__Assigned task__
Retype the records below exactly as they stand, omitting the pictures.

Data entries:
══════

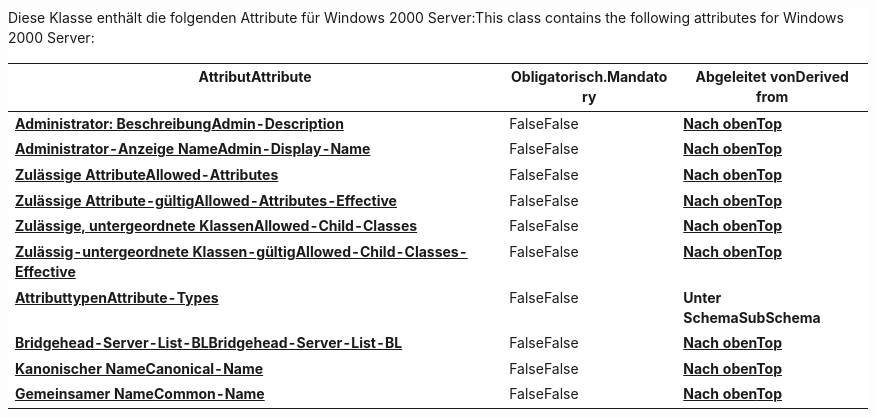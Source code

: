 <span data-ttu-id="f5cb3-153">Diese Klasse enthält die folgenden Attribute für Windows 2000 Server:</span><span class="sxs-lookup"><span data-stu-id="f5cb3-153">This class contains the following attributes for Windows 2000 Server:</span></span>



| <span data-ttu-id="f5cb3-154">Attribut</span><span class="sxs-lookup"><span data-stu-id="f5cb3-154">Attribute</span></span>                                                                 | <span data-ttu-id="f5cb3-155">Obligatorisch.</span><span class="sxs-lookup"><span data-stu-id="f5cb3-155">Mandatory</span></span> | <span data-ttu-id="f5cb3-156">Abgeleitet von</span><span class="sxs-lookup"><span data-stu-id="f5cb3-156">Derived from</span></span>                                  |
|---------------------------------------------------------------------------|-----------|-----------------------------------------------|
| [<span data-ttu-id="f5cb3-157">**Administrator: Beschreibung**</span><span class="sxs-lookup"><span data-stu-id="f5cb3-157">**Admin-Description**</span></span>](a-admindescription.md)                           | <span data-ttu-id="f5cb3-158">False</span><span class="sxs-lookup"><span data-stu-id="f5cb3-158">False</span></span>     | [<span data-ttu-id="f5cb3-159">**Nach oben**</span><span class="sxs-lookup"><span data-stu-id="f5cb3-159">**Top**</span></span>](c-top.md)<br/>               |
| [<span data-ttu-id="f5cb3-160">**Administrator-Anzeige Name**</span><span class="sxs-lookup"><span data-stu-id="f5cb3-160">**Admin-Display-Name**</span></span>](a-admindisplayname.md)                          | <span data-ttu-id="f5cb3-161">False</span><span class="sxs-lookup"><span data-stu-id="f5cb3-161">False</span></span>     | [<span data-ttu-id="f5cb3-162">**Nach oben**</span><span class="sxs-lookup"><span data-stu-id="f5cb3-162">**Top**</span></span>](c-top.md)<br/>               |
| [<span data-ttu-id="f5cb3-163">**Zulässige Attribute**</span><span class="sxs-lookup"><span data-stu-id="f5cb3-163">**Allowed-Attributes**</span></span>](a-allowedattributes.md)                         | <span data-ttu-id="f5cb3-164">False</span><span class="sxs-lookup"><span data-stu-id="f5cb3-164">False</span></span>     | [<span data-ttu-id="f5cb3-165">**Nach oben**</span><span class="sxs-lookup"><span data-stu-id="f5cb3-165">**Top**</span></span>](c-top.md)<br/>               |
| [<span data-ttu-id="f5cb3-166">**Zulässige Attribute-gültig**</span><span class="sxs-lookup"><span data-stu-id="f5cb3-166">**Allowed-Attributes-Effective**</span></span>](a-allowedattributeseffective.md)      | <span data-ttu-id="f5cb3-167">False</span><span class="sxs-lookup"><span data-stu-id="f5cb3-167">False</span></span>     | [<span data-ttu-id="f5cb3-168">**Nach oben**</span><span class="sxs-lookup"><span data-stu-id="f5cb3-168">**Top**</span></span>](c-top.md)<br/>               |
| [<span data-ttu-id="f5cb3-169">**Zulässige, untergeordnete Klassen**</span><span class="sxs-lookup"><span data-stu-id="f5cb3-169">**Allowed-Child-Classes**</span></span>](a-allowedchildclasses.md)                    | <span data-ttu-id="f5cb3-170">False</span><span class="sxs-lookup"><span data-stu-id="f5cb3-170">False</span></span>     | [<span data-ttu-id="f5cb3-171">**Nach oben**</span><span class="sxs-lookup"><span data-stu-id="f5cb3-171">**Top**</span></span>](c-top.md)<br/>               |
| [<span data-ttu-id="f5cb3-172">**Zulässig-untergeordnete Klassen-gültig**</span><span class="sxs-lookup"><span data-stu-id="f5cb3-172">**Allowed-Child-Classes-Effective**</span></span>](a-allowedchildclasseseffective.md) | <span data-ttu-id="f5cb3-173">False</span><span class="sxs-lookup"><span data-stu-id="f5cb3-173">False</span></span>     | [<span data-ttu-id="f5cb3-174">**Nach oben**</span><span class="sxs-lookup"><span data-stu-id="f5cb3-174">**Top**</span></span>](c-top.md)<br/>               |
| [<span data-ttu-id="f5cb3-175">**Attributtypen**</span><span class="sxs-lookup"><span data-stu-id="f5cb3-175">**Attribute-Types**</span></span>](a-attributetypes.md)                               | <span data-ttu-id="f5cb3-176">False</span><span class="sxs-lookup"><span data-stu-id="f5cb3-176">False</span></span>     | <span data-ttu-id="f5cb3-177">**Unter Schema**</span><span class="sxs-lookup"><span data-stu-id="f5cb3-177">**SubSchema**</span></span>                                 |
| [<span data-ttu-id="f5cb3-178">**Bridgehead-Server-List-BL**</span><span class="sxs-lookup"><span data-stu-id="f5cb3-178">**Bridgehead-Server-List-BL**</span></span>](a-bridgeheadserverlistbl.md)             | <span data-ttu-id="f5cb3-179">False</span><span class="sxs-lookup"><span data-stu-id="f5cb3-179">False</span></span>     | [<span data-ttu-id="f5cb3-180">**Nach oben**</span><span class="sxs-lookup"><span data-stu-id="f5cb3-180">**Top**</span></span>](c-top.md)<br/>               |
| [<span data-ttu-id="f5cb3-181">**Kanonischer Name**</span><span class="sxs-lookup"><span data-stu-id="f5cb3-181">**Canonical-Name**</span></span>](a-canonicalname.md)                                 | <span data-ttu-id="f5cb3-182">False</span><span class="sxs-lookup"><span data-stu-id="f5cb3-182">False</span></span>     | [<span data-ttu-id="f5cb3-183">**Nach oben**</span><span class="sxs-lookup"><span data-stu-id="f5cb3-183">**Top**</span></span>](c-top.md)<br/>               |
| [<span data-ttu-id="f5cb3-184">**Gemeinsamer Name**</span><span class="sxs-lookup"><span data-stu-id="f5cb3-184">**Common-Name**</span></span>](a-cn.md)                                               | <span data-ttu-id="f5cb3-185">False</span><span class="sxs-lookup"><span data-stu-id="f5cb3-185">False</span></span>     | [<span data-ttu-id="f5cb3-186">**Nach oben**</span><span class="sxs-lookup"><span data-stu-id="f5cb3-186">**Top**</span></span>](c-top.md)<br/>               |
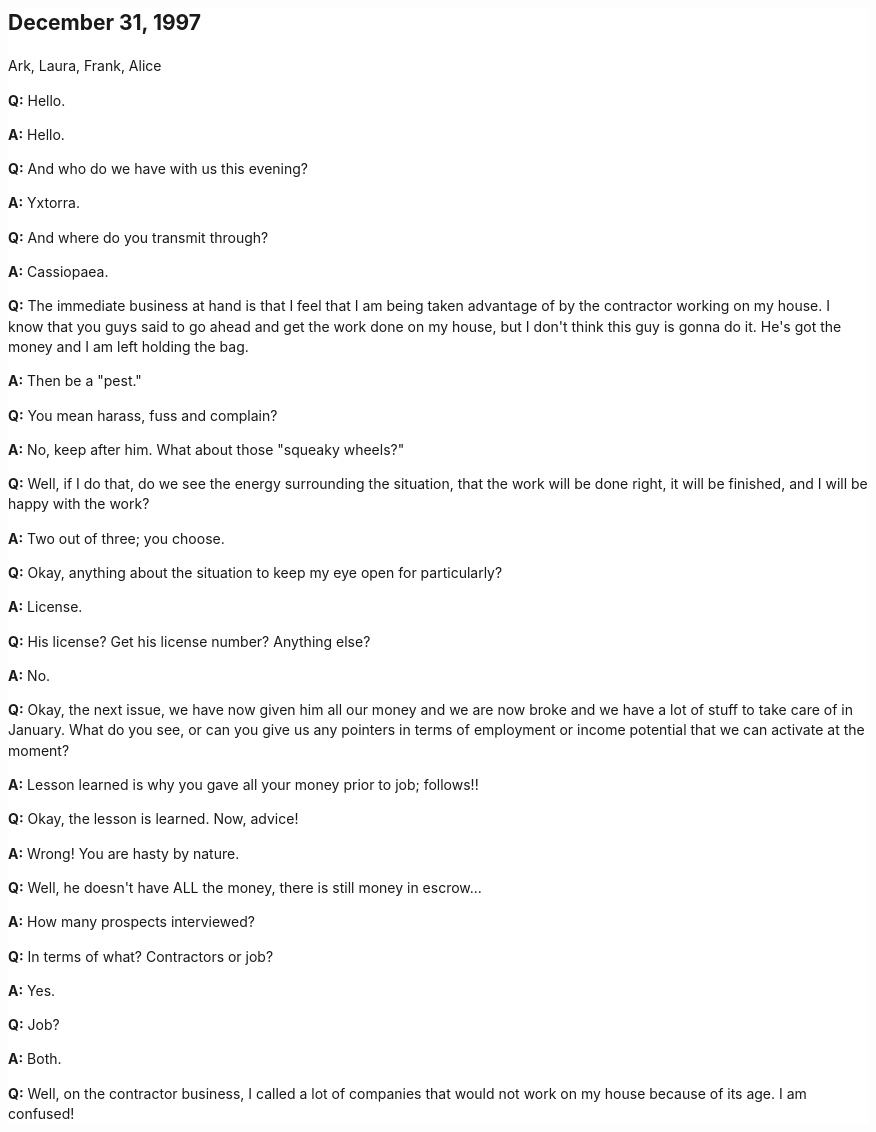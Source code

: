## December 31, 1997
Ark, Laura, Frank, Alice

**Q:** Hello.

**A:** Hello.

**Q:** And who do we have with us this evening?

**A:** Yxtorra.

**Q:** And where do you transmit through?

**A:** Cassiopaea.

**Q:** The immediate business at hand is that I feel that I am being taken advantage of by the contractor working on my house. I know that you guys said to go ahead and get the work done on my house, but I don't think this guy is gonna do it. He's got the money and I am left holding the bag.

**A:** Then be a "pest."

**Q:** You mean harass, fuss and complain?

**A:** No, keep after him. What about those "squeaky wheels?"

**Q:** Well, if I do that, do we see the energy surrounding the situation, that the work will be done right, it will be finished, and I will be happy with the work?

**A:** Two out of three; you choose.

**Q:** Okay, anything about the situation to keep my eye open for particularly?

**A:** License.

**Q:** His license? Get his license number? Anything else?

**A:** No.

**Q:** Okay, the next issue, we have now given him all our money and we are now broke and we have a lot of stuff to take care of in January. What do you see, or can you give us any pointers in terms of employment or income potential that we can activate at the moment?

**A:** Lesson learned is why you gave all your money prior to job; follows!!

**Q:** Okay, the lesson is learned. Now, advice!

**A:** Wrong! You are hasty by nature.

**Q:** Well, he doesn't have ALL the money, there is still money in escrow...

**A:** How many prospects interviewed?

**Q:** In terms of what? Contractors or job?

**A:** Yes.

**Q:** Job?

**A:** Both.

**Q:** Well, on the contractor business, I called a lot of companies that would not work on my house because of its age. I am confused!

══════

__Answer below__
Source code

: <span data-ttu-id="f5cb3-153">Diese Klasse enthält die folgenden Attribute für Windows 2000 Server:</span><span class="sxs-lookup"><span data-stu-id="f5cb3-153">This class contains the following attributes for Windows 2000 Server:</span></span>



| <span data-ttu-id="f5cb3-154">Attribut</span><span class="sxs-lookup"><span data-stu-id="f5cb3-154">Attribute</span></span>                                                                 | <span data-ttu-id="f5cb3-155">Obligatorisch.</span><span class="sxs-lookup"><span data-stu-id="f5cb3-155">Mandatory</span></span> | <span data-ttu-id="f5cb3-156">Abgeleitet von</span><span class="sxs-lookup"><span data-stu-id="f5cb3-156">Derived from</span></span>                                  |
|---------------------------------------------------------------------------|-----------|-----------------------------------------------|
| [<span data-ttu-id="f5cb3-157">**Administrator: Beschreibung**</span><span class="sxs-lookup"><span data-stu-id="f5cb3-157">**Admin-Description**</span></span>](a-admindescription.md)                           | <span data-ttu-id="f5cb3-158">False</span><span class="sxs-lookup"><span data-stu-id="f5cb3-158">False</span></span>     | [<span data-ttu-id="f5cb3-159">**Nach oben**</span><span class="sxs-lookup"><span data-stu-id="f5cb3-159">**Top**</span></span>](c-top.md)<br/>               |
| [<span data-ttu-id="f5cb3-160">**Administrator-Anzeige Name**</span><span class="sxs-lookup"><span data-stu-id="f5cb3-160">**Admin-Display-Name**</span></span>](a-admindisplayname.md)                          | <span data-ttu-id="f5cb3-161">False</span><span class="sxs-lookup"><span data-stu-id="f5cb3-161">False</span></span>     | [<span data-ttu-id="f5cb3-162">**Nach oben**</span><span class="sxs-lookup"><span data-stu-id="f5cb3-162">**Top**</span></span>](c-top.md)<br/>               |
| [<span data-ttu-id="f5cb3-163">**Zulässige Attribute**</span><span class="sxs-lookup"><span data-stu-id="f5cb3-163">**Allowed-Attributes**</span></span>](a-allowedattributes.md)                         | <span data-ttu-id="f5cb3-164">False</span><span class="sxs-lookup"><span data-stu-id="f5cb3-164">False</span></span>     | [<span data-ttu-id="f5cb3-165">**Nach oben**</span><span class="sxs-lookup"><span data-stu-id="f5cb3-165">**Top**</span></span>](c-top.md)<br/>               |
| [<span data-ttu-id="f5cb3-166">**Zulässige Attribute-gültig**</span><span class="sxs-lookup"><span data-stu-id="f5cb3-166">**Allowed-Attributes-Effective**</span></span>](a-allowedattributeseffective.md)      | <span data-ttu-id="f5cb3-167">False</span><span class="sxs-lookup"><span data-stu-id="f5cb3-167">False</span></span>     | [<span data-ttu-id="f5cb3-168">**Nach oben**</span><span class="sxs-lookup"><span data-stu-id="f5cb3-168">**Top**</span></span>](c-top.md)<br/>               |
| [<span data-ttu-id="f5cb3-169">**Zulässige, untergeordnete Klassen**</span><span class="sxs-lookup"><span data-stu-id="f5cb3-169">**Allowed-Child-Classes**</span></span>](a-allowedchildclasses.md)                    | <span data-ttu-id="f5cb3-170">False</span><span class="sxs-lookup"><span data-stu-id="f5cb3-170">False</span></span>     | [<span data-ttu-id="f5cb3-171">**Nach oben**</span><span class="sxs-lookup"><span data-stu-id="f5cb3-171">**Top**</span></span>](c-top.md)<br/>               |
| [<span data-ttu-id="f5cb3-172">**Zulässig-untergeordnete Klassen-gültig**</span><span class="sxs-lookup"><span data-stu-id="f5cb3-172">**Allowed-Child-Classes-Effective**</span></span>](a-allowedchildclasseseffective.md) | <span data-ttu-id="f5cb3-173">False</span><span class="sxs-lookup"><span data-stu-id="f5cb3-173">False</span></span>     | [<span data-ttu-id="f5cb3-174">**Nach oben**</span><span class="sxs-lookup"><span data-stu-id="f5cb3-174">**Top**</span></span>](c-top.md)<br/>               |
| [<span data-ttu-id="f5cb3-175">**Attributtypen**</span><span class="sxs-lookup"><span data-stu-id="f5cb3-175">**Attribute-Types**</span></span>](a-attributetypes.md)                               | <span data-ttu-id="f5cb3-176">False</span><span class="sxs-lookup"><span data-stu-id="f5cb3-176">False</span></span>     | <span data-ttu-id="f5cb3-177">**Unter Schema**</span><span class="sxs-lookup"><span data-stu-id="f5cb3-177">**SubSchema**</span></span>                                 |
| [<span data-ttu-id="f5cb3-178">**Bridgehead-Server-List-BL**</span><span class="sxs-lookup"><span data-stu-id="f5cb3-178">**Bridgehead-Server-List-BL**</span></span>](a-bridgeheadserverlistbl.md)             | <span data-ttu-id="f5cb3-179">False</span><span class="sxs-lookup"><span data-stu-id="f5cb3-179">False</span></span>     | [<span data-ttu-id="f5cb3-180">**Nach oben**</span><span class="sxs-lookup"><span data-stu-id="f5cb3-180">**Top**</span></span>](c-top.md)<br/>               |
| [<span data-ttu-id="f5cb3-181">**Kanonischer Name**</span><span class="sxs-lookup"><span data-stu-id="f5cb3-181">**Canonical-Name**</span></span>](a-canonicalname.md)                                 | <span data-ttu-id="f5cb3-182">False</span><span class="sxs-lookup"><span data-stu-id="f5cb3-182">False</span></span>     | [<span data-ttu-id="f5cb3-183">**Nach oben**</span><span class="sxs-lookup"><span data-stu-id="f5cb3-183">**Top**</span></span>](c-top.md)<br/>               |
| [<span data-ttu-id="f5cb3-184">**Gemeinsamer Name**</span><span class="sxs-lookup"><span data-stu-id="f5cb3-184">**Common-Name**</span></span>](a-cn.md)                                               | <span data-ttu-id="f5cb3-185">False</span><span class="sxs-lookup"><span data-stu-id="f5cb3-185">False</span></span>     | [<span data-ttu-id="f5cb3-186">**Nach oben**</span><span class="sxs-lookup"><span data-stu-id="f5cb3-186">**Top**</span></span>](c-top.md)<br/>               |
Source code

:## December 31, 1997
Ark, Laura, Frank, Alice

**Q:** Hello.

**A:** Hello.

**Q:** And who do we have with us this evening?

**A:** Yxtorra.

**Q:** And where do you transmit through?

**A:** Cassiopaea.

**Q:** The immediate business at hand is that I feel that I am being taken advantage of by the contractor working on my house. I know that you guys said to go ahead and get the work done on my house, but I don't think this guy is gonna do it. He's got the money and I am left holding the bag.

**A:** Then be a "pest."

**Q:** You mean harass, fuss and complain?

**A:** No, keep after him. What about those "squeaky wheels?"

**Q:** Well, if I do that, do we see the energy surrounding the situation, that the work will be done right, it will be finished, and I will be happy with the work?

**A:** Two out of three; you choose.

**Q:** Okay, anything about the situation to keep my eye open for particularly?

**A:** License.

**Q:** His license? Get his license number? Anything else?

**A:** No.

**Q:** Okay, the next issue, we have now given him all our money and we are now broke and we have a lot of stuff to take care of in January. What do you see, or can you give us any pointers in terms of employment or income potential that we can activate at the moment?

**A:** Lesson learned is why you gave all your money prior to job; follows!!

**Q:** Okay, the lesson is learned. Now, advice!

**A:** Wrong! You are hasty by nature.

**Q:** Well, he doesn't have ALL the money, there is still money in escrow...

**A:** How many prospects interviewed?

**Q:** In terms of what? Contractors or job?

**A:** Yes.

**Q:** Job?

**A:** Both.

**Q:** Well, on the contractor business, I called a lot of companies that would not work on my house because of its age. I am confused!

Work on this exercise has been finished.